Consider a point in the intergalactic medium at some cosmic time ## t_{obs}##, the time of arrival of a photon of wavelength ##λ_{obs}## as seen by a hydrogen atom at that location. The source of this photon a comoving distance ##r## away emitted it at wavelength ##λ_{em}## at time ##t_{em}##. Assume the scale factor at present ##a_0= 1##.

(a) Express ##r## as a function of ##t_{obs}##, ##t_{em}## and the scale factor ##a(t)##.

(b) Solve for the dependence of ##a(t)## on ##t## for a universe in which the Hubble constant varies with time according to

[tex]\ H(t)=\frac{2}{3t}. [/tex]

(c) What is the ratio of ##λ_{em}## to ##λ_{obs}## in terms of ##t_{em}## and ##t_{obs}##, in a universe described in (b)?

(d) The same photon will later reach a telescope on Earth today at ##λ_0=3645 Angstroms##. Suppose ##λ_{obs}=1215 Angstroms##, the H atom Lyman-alpha line transition.
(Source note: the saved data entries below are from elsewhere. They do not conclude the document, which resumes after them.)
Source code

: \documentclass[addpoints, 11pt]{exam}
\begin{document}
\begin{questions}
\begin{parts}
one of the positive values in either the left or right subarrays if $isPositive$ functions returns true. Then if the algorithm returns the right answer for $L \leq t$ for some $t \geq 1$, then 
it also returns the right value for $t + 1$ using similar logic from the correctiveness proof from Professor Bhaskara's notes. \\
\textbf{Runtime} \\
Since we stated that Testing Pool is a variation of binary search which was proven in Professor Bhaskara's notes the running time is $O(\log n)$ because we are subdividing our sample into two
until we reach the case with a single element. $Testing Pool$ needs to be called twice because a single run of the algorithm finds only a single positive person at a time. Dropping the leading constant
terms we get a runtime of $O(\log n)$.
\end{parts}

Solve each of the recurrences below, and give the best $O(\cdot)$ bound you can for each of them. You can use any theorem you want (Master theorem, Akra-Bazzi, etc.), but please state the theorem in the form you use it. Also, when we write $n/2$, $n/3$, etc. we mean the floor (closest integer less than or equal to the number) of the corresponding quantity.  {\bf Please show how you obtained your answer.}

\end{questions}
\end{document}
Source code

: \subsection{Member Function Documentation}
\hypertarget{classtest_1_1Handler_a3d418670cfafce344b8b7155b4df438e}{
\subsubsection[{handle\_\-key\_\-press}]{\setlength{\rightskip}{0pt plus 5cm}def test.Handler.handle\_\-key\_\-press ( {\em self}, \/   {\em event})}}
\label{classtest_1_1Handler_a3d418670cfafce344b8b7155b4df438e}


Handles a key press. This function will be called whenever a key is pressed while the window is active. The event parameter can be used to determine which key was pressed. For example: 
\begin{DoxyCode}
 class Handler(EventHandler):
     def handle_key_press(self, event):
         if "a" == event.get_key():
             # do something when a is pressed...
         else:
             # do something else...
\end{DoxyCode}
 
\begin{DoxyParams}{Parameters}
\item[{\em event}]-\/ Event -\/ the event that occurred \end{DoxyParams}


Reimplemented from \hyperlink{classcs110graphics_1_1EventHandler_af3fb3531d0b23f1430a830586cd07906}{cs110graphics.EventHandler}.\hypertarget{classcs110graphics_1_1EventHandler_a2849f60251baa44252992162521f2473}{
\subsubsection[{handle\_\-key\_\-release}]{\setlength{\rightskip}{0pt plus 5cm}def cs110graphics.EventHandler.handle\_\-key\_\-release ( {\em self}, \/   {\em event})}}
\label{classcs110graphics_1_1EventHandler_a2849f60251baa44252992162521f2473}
What is ##λ_{em}## if the source is located a comoving distance ##r=500 Mpc## (in present-day units) away from the H atom? Assume ##H_0=70 km s^{-1} Mpc^{-1}##.

I mainly just want help with part (d).

## Homework Equations

[/B]

## ds^2=-c^2dt^2+a(t)^2[dr^2+s_k(r)^2d\Omega^2## but ##ds=0## and ##d\Omega=0##

##H(t)=\frac{1}{a}*\frac{da}{dt}##

##\frac{\lambda_{em}}{a(t_{em})}=\frac{\lambda_{obs}}{a(t_{obs})}##

## The Attempt at a Solution

[/B]

For part (a) I intergrated and got ## r=c\int\limits_{t_{em}}^{t_{obs}} \frac{1}{a(t)} \ dt ##.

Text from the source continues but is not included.